DIRECTIONS FOR THIS TASK:
In the entries below, the lines from the one with "[web animations -- play" through the one with "removal process via" are to be copied exactly; both ends count.

Dataset excerpts
####################

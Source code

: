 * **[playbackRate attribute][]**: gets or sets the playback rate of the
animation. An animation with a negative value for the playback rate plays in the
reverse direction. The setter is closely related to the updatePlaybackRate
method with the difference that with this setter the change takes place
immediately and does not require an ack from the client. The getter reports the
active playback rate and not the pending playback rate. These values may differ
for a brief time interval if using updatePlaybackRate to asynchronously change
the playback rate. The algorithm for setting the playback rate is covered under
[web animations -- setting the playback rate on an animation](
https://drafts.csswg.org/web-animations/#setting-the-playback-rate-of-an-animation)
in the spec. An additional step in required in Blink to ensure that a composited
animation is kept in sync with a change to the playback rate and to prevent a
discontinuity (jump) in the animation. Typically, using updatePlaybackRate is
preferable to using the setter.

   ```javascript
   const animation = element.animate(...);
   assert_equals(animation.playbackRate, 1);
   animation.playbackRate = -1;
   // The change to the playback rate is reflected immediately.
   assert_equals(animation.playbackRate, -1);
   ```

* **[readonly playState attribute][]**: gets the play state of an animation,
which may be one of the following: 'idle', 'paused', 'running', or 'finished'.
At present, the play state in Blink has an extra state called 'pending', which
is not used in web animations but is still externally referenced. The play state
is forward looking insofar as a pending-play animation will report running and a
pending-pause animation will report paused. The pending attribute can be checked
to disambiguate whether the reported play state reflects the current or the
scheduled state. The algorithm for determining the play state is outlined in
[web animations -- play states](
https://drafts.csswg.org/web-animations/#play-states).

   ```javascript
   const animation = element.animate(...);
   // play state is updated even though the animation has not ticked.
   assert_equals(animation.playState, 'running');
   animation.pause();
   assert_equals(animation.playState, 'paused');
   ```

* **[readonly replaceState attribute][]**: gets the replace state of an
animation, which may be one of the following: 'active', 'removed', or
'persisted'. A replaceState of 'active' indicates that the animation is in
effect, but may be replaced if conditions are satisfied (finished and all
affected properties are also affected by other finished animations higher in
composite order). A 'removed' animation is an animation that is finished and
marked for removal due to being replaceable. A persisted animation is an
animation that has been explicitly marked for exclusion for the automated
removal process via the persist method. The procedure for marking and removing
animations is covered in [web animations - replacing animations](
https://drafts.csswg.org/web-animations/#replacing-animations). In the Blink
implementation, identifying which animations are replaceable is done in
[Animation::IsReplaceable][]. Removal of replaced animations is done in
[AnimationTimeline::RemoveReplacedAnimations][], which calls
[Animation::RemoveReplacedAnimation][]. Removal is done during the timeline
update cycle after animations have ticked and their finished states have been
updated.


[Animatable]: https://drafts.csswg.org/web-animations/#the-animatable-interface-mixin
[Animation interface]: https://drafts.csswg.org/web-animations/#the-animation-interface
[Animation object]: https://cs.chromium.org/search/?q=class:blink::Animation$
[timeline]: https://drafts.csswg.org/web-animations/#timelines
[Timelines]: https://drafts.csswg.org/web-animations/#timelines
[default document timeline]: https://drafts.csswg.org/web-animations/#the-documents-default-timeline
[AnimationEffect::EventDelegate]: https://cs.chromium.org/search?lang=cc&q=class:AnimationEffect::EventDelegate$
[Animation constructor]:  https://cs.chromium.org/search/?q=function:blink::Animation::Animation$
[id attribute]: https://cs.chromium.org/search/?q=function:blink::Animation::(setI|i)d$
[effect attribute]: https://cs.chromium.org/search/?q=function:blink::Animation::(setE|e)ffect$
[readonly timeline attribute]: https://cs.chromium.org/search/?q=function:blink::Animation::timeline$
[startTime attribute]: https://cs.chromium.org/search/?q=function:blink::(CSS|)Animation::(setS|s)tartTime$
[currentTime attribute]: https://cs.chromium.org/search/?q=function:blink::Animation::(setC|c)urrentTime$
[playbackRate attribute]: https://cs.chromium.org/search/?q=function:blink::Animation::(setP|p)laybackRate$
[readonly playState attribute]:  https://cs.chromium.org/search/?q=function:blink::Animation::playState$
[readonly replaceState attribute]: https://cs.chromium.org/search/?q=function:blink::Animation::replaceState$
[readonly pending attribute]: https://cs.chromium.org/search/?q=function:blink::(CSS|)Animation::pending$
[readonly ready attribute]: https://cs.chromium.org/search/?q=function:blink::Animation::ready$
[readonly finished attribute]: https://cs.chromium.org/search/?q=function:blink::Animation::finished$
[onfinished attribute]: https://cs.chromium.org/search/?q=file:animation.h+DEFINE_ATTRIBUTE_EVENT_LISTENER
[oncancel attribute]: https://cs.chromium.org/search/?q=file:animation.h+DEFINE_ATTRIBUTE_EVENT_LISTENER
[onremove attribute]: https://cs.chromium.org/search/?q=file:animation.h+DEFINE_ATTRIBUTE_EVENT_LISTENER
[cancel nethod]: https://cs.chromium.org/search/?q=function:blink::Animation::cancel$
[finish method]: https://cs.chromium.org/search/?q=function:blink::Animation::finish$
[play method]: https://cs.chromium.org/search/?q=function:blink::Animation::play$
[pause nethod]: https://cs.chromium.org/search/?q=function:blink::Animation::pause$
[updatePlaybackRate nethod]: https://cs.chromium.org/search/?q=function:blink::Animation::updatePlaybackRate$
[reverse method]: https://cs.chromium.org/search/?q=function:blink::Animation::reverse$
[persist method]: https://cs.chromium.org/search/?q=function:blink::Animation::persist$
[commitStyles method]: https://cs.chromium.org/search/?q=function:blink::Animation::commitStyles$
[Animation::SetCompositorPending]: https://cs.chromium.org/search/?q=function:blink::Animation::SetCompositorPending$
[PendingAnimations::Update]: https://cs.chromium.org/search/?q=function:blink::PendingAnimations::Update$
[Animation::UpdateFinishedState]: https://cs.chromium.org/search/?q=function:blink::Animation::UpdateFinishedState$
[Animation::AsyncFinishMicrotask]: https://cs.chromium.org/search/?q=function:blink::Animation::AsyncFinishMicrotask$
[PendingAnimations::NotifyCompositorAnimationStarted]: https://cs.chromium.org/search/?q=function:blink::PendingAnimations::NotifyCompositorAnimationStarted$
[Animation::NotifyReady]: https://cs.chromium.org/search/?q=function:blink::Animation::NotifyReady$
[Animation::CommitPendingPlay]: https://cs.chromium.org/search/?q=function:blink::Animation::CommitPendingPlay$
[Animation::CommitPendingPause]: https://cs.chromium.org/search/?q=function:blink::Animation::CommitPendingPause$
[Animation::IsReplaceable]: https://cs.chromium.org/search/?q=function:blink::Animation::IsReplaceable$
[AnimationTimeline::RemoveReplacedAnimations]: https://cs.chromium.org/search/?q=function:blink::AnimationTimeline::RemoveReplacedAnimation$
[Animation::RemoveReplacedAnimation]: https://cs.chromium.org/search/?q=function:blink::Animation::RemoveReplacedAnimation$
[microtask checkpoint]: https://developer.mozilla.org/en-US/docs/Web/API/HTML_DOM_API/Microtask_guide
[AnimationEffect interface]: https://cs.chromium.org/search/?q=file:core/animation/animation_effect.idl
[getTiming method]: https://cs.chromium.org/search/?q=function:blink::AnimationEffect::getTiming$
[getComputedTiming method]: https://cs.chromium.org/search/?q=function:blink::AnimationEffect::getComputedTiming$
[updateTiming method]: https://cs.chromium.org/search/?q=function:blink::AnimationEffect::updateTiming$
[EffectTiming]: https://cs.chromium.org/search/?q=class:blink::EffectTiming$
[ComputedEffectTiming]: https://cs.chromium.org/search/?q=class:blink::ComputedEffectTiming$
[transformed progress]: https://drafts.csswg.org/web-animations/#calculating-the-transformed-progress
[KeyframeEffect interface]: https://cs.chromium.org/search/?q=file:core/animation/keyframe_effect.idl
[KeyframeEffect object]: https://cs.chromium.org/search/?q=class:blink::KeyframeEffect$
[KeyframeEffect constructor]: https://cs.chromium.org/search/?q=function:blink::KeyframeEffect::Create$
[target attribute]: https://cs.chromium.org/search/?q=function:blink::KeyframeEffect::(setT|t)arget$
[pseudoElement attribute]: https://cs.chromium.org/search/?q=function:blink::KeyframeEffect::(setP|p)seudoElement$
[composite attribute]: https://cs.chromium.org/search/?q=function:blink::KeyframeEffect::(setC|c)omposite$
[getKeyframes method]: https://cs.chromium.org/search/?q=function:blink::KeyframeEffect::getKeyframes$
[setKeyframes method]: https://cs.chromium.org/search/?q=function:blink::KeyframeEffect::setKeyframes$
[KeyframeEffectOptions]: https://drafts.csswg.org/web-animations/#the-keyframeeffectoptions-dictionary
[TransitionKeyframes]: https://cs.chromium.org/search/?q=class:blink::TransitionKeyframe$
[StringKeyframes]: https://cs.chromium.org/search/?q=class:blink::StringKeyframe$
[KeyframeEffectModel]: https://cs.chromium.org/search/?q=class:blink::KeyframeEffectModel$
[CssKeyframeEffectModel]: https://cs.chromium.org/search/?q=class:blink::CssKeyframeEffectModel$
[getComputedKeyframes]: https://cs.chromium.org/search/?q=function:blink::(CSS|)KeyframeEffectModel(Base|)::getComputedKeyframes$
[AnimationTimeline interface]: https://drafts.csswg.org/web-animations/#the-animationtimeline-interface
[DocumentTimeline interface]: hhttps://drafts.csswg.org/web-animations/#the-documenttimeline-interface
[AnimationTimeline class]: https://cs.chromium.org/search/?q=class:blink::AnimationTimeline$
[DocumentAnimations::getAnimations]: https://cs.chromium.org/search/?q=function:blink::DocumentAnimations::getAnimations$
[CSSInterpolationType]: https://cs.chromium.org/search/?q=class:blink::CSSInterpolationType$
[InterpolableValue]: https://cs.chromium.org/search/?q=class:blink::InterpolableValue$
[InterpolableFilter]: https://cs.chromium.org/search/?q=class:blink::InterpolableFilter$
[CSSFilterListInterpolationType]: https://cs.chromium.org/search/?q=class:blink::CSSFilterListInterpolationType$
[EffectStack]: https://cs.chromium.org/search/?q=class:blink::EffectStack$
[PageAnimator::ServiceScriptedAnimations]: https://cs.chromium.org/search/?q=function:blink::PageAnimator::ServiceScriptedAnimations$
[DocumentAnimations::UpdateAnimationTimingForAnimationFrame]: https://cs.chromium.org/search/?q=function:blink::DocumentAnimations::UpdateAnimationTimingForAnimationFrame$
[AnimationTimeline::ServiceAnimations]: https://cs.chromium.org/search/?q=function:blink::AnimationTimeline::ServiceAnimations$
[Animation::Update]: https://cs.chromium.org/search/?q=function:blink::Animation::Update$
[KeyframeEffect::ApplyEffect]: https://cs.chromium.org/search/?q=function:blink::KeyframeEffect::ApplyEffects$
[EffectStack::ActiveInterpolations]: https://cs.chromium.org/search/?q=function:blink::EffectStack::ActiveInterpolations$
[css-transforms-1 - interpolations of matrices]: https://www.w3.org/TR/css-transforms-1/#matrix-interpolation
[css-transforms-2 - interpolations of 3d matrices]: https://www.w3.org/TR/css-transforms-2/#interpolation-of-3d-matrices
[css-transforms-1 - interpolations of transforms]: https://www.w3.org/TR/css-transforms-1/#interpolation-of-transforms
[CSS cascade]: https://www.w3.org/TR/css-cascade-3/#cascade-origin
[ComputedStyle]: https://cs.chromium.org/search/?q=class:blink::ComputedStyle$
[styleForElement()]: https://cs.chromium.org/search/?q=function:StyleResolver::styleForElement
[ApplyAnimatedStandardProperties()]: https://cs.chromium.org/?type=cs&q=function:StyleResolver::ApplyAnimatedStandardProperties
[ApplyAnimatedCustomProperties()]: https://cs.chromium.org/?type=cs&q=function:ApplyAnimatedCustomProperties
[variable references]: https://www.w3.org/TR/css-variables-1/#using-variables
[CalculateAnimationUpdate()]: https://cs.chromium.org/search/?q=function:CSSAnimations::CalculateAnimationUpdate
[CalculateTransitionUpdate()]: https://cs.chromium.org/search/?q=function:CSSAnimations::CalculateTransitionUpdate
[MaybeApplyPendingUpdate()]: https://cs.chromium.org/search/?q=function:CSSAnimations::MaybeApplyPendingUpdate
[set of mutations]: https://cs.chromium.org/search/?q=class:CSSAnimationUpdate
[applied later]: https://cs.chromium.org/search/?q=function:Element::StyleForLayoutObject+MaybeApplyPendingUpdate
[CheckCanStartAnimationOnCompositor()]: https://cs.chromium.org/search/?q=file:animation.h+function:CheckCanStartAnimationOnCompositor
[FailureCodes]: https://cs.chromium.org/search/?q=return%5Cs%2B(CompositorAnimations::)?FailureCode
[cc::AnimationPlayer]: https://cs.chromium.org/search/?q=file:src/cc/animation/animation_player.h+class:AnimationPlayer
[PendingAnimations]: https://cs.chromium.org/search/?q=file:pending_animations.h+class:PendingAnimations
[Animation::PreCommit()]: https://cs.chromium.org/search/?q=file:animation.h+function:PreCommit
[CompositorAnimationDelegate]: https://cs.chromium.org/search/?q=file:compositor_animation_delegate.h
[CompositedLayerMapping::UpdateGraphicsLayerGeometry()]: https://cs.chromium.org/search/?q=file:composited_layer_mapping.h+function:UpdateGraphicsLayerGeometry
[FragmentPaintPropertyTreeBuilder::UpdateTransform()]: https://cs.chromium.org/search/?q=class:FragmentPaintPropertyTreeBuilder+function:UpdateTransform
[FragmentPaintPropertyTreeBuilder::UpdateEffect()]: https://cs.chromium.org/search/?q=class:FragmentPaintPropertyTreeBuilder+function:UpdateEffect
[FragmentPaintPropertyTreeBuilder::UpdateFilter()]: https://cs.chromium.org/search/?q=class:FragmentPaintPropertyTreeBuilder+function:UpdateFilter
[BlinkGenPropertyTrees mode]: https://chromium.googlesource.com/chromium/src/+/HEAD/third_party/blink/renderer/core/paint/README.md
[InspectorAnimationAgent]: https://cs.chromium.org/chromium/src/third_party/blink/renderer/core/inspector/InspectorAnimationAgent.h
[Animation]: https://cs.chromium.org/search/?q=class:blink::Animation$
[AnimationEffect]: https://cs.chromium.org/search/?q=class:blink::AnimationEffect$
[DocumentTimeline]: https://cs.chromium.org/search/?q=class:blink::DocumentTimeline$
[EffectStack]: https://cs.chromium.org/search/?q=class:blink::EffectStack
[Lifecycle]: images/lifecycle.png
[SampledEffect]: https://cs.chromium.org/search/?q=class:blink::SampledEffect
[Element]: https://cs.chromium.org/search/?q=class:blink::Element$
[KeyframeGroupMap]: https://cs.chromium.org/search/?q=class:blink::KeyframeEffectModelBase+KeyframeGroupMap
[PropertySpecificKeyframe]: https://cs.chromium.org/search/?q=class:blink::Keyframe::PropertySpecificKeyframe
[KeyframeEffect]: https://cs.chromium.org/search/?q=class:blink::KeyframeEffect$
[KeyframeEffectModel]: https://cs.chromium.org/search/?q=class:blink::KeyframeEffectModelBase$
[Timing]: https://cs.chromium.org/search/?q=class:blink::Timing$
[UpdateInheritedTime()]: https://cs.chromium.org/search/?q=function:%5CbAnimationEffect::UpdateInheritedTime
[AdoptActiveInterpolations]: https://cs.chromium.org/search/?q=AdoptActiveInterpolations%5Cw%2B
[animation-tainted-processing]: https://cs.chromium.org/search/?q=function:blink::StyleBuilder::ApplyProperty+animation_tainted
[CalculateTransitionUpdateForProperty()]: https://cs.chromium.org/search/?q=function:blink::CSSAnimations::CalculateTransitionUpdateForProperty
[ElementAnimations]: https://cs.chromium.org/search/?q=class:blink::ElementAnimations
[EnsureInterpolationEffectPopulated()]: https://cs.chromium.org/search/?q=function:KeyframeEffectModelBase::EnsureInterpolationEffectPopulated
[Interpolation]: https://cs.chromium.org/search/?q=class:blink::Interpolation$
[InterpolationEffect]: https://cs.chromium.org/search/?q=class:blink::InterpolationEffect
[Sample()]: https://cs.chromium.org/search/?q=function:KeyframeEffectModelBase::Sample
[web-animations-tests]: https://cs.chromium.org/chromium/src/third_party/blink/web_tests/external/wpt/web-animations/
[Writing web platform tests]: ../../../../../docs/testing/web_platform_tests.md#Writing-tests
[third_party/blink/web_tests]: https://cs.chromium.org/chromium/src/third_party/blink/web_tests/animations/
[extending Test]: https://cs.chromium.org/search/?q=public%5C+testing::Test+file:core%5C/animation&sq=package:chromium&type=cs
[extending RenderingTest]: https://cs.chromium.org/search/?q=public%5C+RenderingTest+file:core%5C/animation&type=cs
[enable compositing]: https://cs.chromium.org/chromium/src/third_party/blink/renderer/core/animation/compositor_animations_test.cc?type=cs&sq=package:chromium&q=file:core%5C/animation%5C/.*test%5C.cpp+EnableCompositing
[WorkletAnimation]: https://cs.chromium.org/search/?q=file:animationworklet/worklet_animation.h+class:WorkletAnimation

####################

SOLUTION TO THE PROBLEM:
[web animations -- play states](
https://drafts.csswg.org/web-animations/#play-states).

   ```javascript
   const animation = element.animate(...);
   // play state is updated even though the animation has not ticked.
   assert_equals(animation.playState, 'running');
   animation.pause();
   assert_equals(animation.playState, 'paused');
   ```

* **[readonly replaceState attribute][]**: gets the replace state of an
animation, which may be one of the following: 'active', 'removed', or
'persisted'. A replaceState of 'active' indicates that the animation is in
effect, but may be replaced if conditions are satisfied (finished and all
affected properties are also affected by other finished animations higher in
composite order). A 'removed' animation is an animation that is finished and
marked for removal due to being replaceable. A persisted animation is an
animation that has been explicitly marked for exclusion for the automated
removal process via the persist method. The procedure for marking and removing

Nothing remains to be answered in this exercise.